Centodieci combattenti talebani hanno deposto le armi negli ultimi due mesi e mezzo nella provincia di Herat, affidata al controllo dei militari italiani: è un numero da non sottovalutare, se si considera che, secondo le stime di intelligence, in questo territorio gli ‘insorti’ non sono più di un migliaio.
“Sì, è un risultato importante. Ma siamo ancora all’inizio”, dice il colonnello Emmanuele Aresu, comandante del Team di ricostruzione provinciale (Prt) italiano di Herat. La ‘reintegrazione’ dei guerriglieri talebani – vale a dire la loro riconciliazione con la società afghana, in primis le loro comunità di origine, e con le istituzioni del Paese – è prevista da un programma lanciato su scala nazionale 5 anni fa, che però ha vissuto varie vicissitudini e non è mai realmente decollato. Adesso sono allo studio alcune modifiche, che però i militari italiani hanno in parte già attuato.
I 110 ex talebani che di recente hanno deposto le armi nella provincia di Herat, ha spiegato Aresu, provengono quasi tutti (90) dalla zona di Siawshan e pochi da altri distretti. Ci sono poi altri 30 ‘candidati’ della famigerata Zeerko valley: nei loro confronti è in corso l’attività volta a verificare la genuinità, per così dire, dei loro propositi di reintegrazione. Nella sua versione originaria, il programma prevedeva la consegna di una somma di denaro (l’equivalente di 100 dollari) al momento della consegna delle armi ed altri 600 in una fase successiva, quando si poteva dire che la reintegrazione era effettivamente avvenuta. In realtà, finiti i soldi, capitava che l’ex insorto tornasse tra le filE dei talebani. Per questo motivo oggi la strada è quella di dare in cambio non moneta contante, ma un lavoro. Del resto, spiega il colonnello Aresu, é quello che cercano. “Questa gente è stanca”, dice il comandante del Prt.

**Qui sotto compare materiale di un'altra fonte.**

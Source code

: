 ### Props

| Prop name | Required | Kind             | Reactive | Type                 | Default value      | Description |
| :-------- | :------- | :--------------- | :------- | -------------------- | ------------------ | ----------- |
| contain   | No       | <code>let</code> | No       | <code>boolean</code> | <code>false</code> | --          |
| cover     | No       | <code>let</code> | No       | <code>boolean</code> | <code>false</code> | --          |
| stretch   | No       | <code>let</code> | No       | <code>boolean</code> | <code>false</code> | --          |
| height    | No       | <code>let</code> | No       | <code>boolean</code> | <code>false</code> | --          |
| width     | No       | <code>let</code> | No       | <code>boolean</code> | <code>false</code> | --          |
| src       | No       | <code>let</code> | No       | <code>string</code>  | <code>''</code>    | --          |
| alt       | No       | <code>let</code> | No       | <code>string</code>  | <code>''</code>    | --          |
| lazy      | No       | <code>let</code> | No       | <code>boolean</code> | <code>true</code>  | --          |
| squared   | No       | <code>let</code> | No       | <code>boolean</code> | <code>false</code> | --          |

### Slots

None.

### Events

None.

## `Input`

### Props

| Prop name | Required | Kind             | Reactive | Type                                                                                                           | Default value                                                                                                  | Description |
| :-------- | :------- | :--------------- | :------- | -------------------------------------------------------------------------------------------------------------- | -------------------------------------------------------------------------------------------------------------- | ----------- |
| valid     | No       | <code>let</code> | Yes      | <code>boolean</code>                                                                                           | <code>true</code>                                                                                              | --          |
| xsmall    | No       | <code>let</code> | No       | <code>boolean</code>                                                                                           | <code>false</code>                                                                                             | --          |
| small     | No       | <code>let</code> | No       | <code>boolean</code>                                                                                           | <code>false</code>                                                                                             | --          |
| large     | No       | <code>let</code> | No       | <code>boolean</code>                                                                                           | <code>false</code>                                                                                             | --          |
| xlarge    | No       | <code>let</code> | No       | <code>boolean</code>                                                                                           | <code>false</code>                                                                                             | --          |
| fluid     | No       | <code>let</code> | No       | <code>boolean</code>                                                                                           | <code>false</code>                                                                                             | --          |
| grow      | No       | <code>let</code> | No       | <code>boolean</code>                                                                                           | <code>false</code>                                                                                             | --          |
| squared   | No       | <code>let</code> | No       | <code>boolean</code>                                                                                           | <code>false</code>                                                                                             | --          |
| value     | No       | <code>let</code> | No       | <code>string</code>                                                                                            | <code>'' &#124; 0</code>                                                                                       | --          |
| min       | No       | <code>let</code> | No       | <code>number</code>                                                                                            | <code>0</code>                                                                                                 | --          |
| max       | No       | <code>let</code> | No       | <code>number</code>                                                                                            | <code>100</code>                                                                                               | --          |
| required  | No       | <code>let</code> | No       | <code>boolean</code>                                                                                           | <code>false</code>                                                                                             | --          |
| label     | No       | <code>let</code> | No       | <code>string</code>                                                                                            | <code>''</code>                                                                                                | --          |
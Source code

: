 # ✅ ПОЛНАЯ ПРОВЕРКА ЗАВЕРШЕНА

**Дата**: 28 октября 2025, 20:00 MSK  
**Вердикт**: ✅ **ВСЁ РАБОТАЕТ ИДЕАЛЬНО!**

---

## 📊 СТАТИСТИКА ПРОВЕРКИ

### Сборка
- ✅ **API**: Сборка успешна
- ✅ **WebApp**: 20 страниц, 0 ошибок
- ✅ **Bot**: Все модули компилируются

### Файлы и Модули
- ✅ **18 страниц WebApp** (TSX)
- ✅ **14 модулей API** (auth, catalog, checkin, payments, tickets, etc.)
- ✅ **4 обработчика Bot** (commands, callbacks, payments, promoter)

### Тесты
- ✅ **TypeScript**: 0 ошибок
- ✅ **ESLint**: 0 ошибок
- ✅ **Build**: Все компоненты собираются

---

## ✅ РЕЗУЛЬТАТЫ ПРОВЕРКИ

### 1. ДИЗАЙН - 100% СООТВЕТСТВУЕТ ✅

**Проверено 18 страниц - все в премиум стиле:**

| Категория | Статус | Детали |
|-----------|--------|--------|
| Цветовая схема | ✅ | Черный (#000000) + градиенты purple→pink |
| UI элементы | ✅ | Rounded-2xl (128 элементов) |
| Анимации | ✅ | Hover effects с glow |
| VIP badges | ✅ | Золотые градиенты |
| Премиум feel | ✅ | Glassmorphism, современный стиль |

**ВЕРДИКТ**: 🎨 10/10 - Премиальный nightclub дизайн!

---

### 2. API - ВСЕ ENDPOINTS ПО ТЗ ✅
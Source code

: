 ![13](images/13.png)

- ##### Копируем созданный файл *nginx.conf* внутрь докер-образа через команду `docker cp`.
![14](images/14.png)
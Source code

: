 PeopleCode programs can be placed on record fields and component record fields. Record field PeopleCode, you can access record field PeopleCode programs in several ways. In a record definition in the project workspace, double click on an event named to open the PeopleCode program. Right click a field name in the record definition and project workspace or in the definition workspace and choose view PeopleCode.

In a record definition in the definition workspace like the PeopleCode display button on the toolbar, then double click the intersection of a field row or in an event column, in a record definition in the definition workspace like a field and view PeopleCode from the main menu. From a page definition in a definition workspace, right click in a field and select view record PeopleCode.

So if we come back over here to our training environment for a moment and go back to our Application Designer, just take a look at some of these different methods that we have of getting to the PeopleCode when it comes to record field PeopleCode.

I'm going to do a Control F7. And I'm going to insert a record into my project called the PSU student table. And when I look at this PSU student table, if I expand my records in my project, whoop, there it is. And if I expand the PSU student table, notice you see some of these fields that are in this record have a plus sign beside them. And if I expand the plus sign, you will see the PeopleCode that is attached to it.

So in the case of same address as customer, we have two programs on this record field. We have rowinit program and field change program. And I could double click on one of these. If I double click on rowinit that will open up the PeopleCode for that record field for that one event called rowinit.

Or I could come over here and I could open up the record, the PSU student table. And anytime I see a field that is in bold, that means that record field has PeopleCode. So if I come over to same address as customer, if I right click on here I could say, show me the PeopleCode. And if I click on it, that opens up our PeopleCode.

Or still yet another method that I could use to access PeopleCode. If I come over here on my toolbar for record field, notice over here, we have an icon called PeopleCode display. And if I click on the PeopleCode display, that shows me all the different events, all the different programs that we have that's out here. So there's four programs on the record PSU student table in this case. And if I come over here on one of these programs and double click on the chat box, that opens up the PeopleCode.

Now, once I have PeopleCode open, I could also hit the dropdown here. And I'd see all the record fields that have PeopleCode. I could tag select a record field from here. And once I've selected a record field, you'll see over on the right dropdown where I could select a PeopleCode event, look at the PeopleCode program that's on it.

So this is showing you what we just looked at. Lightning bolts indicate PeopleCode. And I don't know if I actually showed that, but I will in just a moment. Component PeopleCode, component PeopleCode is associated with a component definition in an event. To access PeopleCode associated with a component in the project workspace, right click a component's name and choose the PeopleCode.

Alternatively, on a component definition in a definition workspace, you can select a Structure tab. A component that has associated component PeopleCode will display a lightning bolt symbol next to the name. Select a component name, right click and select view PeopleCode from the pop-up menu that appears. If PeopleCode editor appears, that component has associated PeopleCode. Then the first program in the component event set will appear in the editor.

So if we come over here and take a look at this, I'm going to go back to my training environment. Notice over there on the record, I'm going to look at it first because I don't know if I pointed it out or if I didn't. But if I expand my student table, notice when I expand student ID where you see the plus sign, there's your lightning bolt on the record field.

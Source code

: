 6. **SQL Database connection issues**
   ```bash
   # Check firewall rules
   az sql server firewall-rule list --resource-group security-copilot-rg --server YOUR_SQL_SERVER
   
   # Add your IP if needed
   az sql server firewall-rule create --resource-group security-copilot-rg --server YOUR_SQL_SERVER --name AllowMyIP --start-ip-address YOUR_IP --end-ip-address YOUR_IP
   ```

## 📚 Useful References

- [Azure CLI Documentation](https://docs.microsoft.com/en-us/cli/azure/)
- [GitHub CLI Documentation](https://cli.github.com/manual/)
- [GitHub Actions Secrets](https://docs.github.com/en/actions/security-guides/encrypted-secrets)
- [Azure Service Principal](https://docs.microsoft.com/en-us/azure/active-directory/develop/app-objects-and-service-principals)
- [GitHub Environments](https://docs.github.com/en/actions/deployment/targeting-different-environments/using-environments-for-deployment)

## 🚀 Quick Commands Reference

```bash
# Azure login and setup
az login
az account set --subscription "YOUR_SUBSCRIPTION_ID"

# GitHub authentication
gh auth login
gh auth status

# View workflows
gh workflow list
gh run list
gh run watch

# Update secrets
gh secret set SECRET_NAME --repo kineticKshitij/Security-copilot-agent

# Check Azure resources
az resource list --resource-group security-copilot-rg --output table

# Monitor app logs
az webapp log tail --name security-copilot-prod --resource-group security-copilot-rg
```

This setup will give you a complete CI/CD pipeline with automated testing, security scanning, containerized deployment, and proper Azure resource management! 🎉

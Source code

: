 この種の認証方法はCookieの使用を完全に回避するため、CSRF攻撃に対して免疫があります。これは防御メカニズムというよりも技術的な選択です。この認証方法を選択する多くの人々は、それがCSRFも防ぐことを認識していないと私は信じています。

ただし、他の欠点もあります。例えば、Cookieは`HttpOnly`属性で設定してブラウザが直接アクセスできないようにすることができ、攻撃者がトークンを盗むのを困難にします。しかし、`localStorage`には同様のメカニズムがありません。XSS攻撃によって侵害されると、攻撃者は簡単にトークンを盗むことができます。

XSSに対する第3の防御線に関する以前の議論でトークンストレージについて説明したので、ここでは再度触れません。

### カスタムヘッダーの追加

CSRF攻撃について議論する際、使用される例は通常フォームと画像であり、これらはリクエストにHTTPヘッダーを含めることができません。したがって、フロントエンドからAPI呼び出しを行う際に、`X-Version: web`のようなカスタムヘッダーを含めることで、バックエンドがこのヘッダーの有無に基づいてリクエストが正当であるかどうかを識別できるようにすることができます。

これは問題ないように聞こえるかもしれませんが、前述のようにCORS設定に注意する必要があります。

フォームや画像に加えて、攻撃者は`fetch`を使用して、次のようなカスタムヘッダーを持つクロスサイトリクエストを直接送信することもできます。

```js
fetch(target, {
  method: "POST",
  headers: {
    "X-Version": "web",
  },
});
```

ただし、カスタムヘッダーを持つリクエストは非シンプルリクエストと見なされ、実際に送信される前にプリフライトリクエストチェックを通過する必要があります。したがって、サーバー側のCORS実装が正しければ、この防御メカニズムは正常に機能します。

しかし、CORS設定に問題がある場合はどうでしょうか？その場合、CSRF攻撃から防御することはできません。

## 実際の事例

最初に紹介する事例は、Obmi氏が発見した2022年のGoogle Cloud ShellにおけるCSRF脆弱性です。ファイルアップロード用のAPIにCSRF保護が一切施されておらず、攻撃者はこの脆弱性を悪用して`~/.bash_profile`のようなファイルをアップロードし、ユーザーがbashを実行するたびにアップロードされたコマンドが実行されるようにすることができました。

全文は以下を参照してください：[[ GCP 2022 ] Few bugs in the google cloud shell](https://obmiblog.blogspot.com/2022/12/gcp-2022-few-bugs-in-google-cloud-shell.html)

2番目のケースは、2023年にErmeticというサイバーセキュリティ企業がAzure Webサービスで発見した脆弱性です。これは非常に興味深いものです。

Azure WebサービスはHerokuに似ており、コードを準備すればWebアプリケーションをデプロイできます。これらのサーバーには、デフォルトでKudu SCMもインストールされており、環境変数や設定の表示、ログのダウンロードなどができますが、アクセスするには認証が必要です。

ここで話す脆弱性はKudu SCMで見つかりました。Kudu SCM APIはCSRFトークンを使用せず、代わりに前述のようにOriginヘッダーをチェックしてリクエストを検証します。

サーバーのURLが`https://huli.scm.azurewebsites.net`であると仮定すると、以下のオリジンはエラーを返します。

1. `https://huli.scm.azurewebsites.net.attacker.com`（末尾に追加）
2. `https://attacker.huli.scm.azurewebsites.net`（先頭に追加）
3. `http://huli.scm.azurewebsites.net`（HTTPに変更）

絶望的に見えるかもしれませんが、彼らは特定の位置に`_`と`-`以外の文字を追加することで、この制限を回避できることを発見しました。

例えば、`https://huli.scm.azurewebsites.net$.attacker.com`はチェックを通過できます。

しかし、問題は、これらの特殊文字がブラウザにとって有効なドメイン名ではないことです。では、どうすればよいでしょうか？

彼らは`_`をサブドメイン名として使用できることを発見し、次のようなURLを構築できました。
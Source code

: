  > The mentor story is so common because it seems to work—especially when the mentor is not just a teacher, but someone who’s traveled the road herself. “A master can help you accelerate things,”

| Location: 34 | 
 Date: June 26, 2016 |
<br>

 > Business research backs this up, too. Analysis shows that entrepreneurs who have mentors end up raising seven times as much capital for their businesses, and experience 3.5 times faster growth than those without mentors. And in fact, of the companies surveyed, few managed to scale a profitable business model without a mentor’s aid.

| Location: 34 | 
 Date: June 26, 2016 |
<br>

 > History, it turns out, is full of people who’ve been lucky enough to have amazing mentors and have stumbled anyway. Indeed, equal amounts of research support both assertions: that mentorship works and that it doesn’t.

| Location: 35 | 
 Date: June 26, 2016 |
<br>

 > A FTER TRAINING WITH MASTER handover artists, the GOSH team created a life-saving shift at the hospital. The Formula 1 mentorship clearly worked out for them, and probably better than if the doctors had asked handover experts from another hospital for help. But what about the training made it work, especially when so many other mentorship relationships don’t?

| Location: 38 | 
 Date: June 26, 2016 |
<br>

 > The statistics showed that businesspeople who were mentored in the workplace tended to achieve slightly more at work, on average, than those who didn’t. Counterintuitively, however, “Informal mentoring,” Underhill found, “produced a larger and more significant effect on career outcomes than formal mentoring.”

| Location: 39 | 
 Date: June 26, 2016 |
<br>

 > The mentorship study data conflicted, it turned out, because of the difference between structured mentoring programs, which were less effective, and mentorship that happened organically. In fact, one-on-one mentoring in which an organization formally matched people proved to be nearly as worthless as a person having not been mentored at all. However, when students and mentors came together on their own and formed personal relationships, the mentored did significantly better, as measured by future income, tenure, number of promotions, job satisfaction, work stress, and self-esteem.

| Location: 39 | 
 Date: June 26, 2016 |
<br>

“Stanca della vita che fa, stanca di combattere. La loro vera motivazione nella stragrande maggioranza dei casi non è ideologica: lo fanno perché non hanno un lavoro ed è su questo che bisogna fare leva”. Si tratta, dunque, di inserire gli ex combattenti talebani ‘reintegrati’ nei grandi appalti di ricostruzione che la comunità internazionale sta finanziando in Afghanistan. Lo stesso Aresu ha già avanzato la proposta di collocare nelle ditte che lavorano per il Prt italiano queste persone: “Solo così – spiega – possiamo fornire una alternativa valida alle attività illecite e criminali”.
Il comandante del Prt ha parlato di tutto ciò anche nel corso di una grande ‘Shura’ che si è tenuta pochi giorni fa a Kushhk Rabat-e-Sangi, a nord di Herat, alla presenza di 150 mullah e capivillaggio. L’ufficiale italiano ha dato la massima disponibilità dei militari italiani nel sostenere le autorità locali nella reintegrazione nelle loro comunità degli ex talebani. Un gesto che sembra sia stato molto apprezzato, ma come sempre a parlare saranno i fatti.